American nutritionist

Catherine Wright Donnelly (born 1956) is Professor of Nutrition and Food Science at the University of Vermont, and the Editor-in-Chief of The Oxford Companion to Cheese, which won the 2017 James Beard Award for Reference and Scholarship.

== Education ==
Donnelly received her B.S. from the University of Vermont after attending school there from 1974 to 1978. Her degrees include a M.S. and Ph.D. in food science, both from North Carolina State University, specializing in food microbiology.

== Career ==
Donnelly joined the faculty of the University of Vermont in 1983. At that time, a large outbreak of illness caused by a relatively unknown bacterium, Listeria monocytogenes, occurred in Boston, Massachusetts.
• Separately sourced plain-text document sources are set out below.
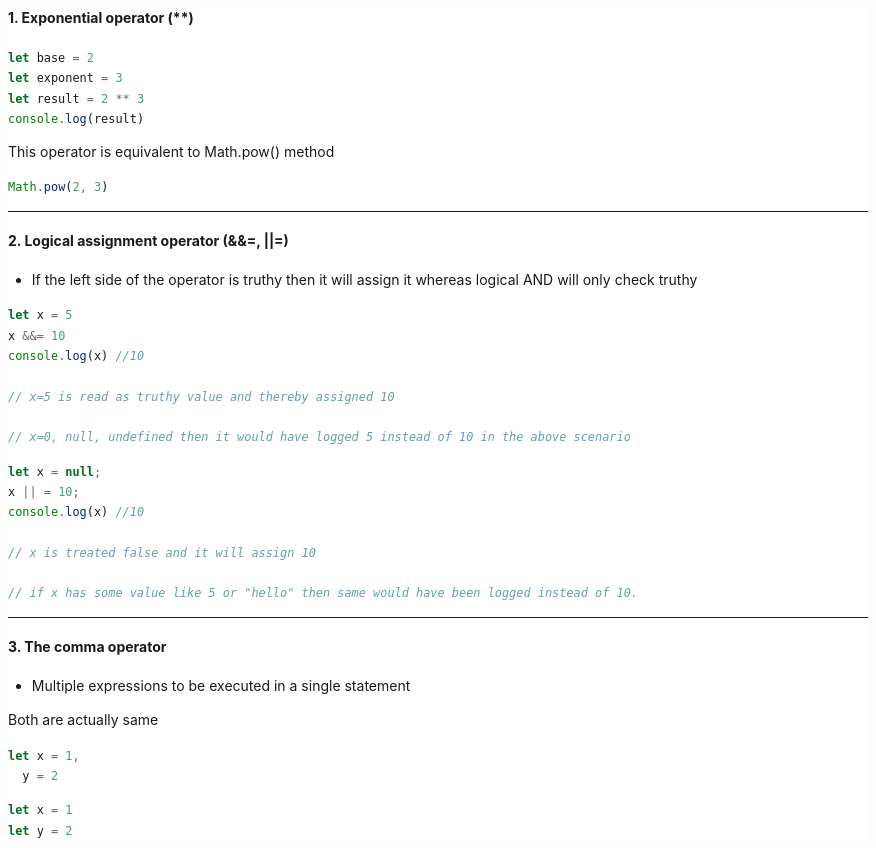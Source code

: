 #### 1. Exponential operator (\*\*)

```js
let base = 2
let exponent = 3
let result = 2 ** 3
console.log(result)
```

This operator is equivalent to Math.pow() method

```js
Math.pow(2, 3)
```

---

#### 2. Logical assignment operator (&&=, ||=)

- If the left side of the operator is truthy then it will assign it whereas logical AND will only check truthy

```js
let x = 5
x &&= 10
console.log(x) //10

// x=5 is read as truthy value and thereby assigned 10

// x=0, null, undefined then it would have logged 5 instead of 10 in the above scenario
```

```js
let x = null;
x || = 10;
console.log(x) //10

// x is treated false and it will assign 10

// if x has some value like 5 or "hello" then same would have been logged instead of 10.
```

---

#### 3. The comma operator

- Multiple expressions to be executed in a single statement

Both are actually same

```js
let x = 1,
  y = 2
```

```js
let x = 1
let y = 2
```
Donnelly's laboratory began research on this dangerous foodborne pathogen. She developed procedures for detection of Listeria in food, resulting in UVM medium, used by the USDA as part of its official meat testing program. Donnelly worked collaboratively with the FDA in refuting theories that Listeria could survive pasteurization. She has lectured extensively on the topic of Listeria.

From 1988 to 1998, Donnelly served as the Associate Dean of the College of Agriculture and Life Sciences at the University of Vermont, and served as Interim Dean from 1998 to 1999. Donnelly served as a member of the National Advisory Committee on Microbiological Criteria for Foods from January 1999 to 2005, being appointed initially by President Clinton and later reappointed by President Bush. In January 1999 she was appointed to the Science Advisory Board to the FDA's National Center for Toxicological Research.

Donnelly developed an interest in artisan cheese and controlling the threat of Listeria contamination in artisan cheese. In 2004, she and her colleague Paul Kindstedt became co-directors of the Vermont Institute for Artisan Cheese (VIAC) at UVM, an organization that provided education to over 1500 individuals from 48 states and 13 countries. Through VIAC, Donnelly was able to collaborate with cheese scientists from around the globe on issues concerning cheese safety. Her book Cheese and Microbes (ASM Press, 2014), examines the microbiological complexities of cheese as a living food.

Donnelly also served as Editor-in-Chief of The Oxford Companion to Cheese (Oxford University Press, 2016), where she was responsible for overseeing 325 contributing authors from 35 countries. The Companion received a James Beard Award for Reference and Scholarship in 2017, and was a finalist for the André Simon Food Book Award the same year.

Donnelly received the Maurice Weber Laboratorian Award from the International Association of Food Protection in 2006 In 2011, she was named a Fellow of the Institute of Food Technologists (IFT). Donnelly served as the Scientific Editor of the "Microbiology and Safety" section of IFT's Journal of Food Science from 2006 to 2016.

Donnelly had a cameo appearance in Netflix's documentary adaptation of Michael Pollan’s book Cooked: A Natural History of Transformation.

In 2019, Donnelly's book Ending the War on Artisan Cheese was nominated for the Bookseller/Diagram Prize for Oddest Title of the Year.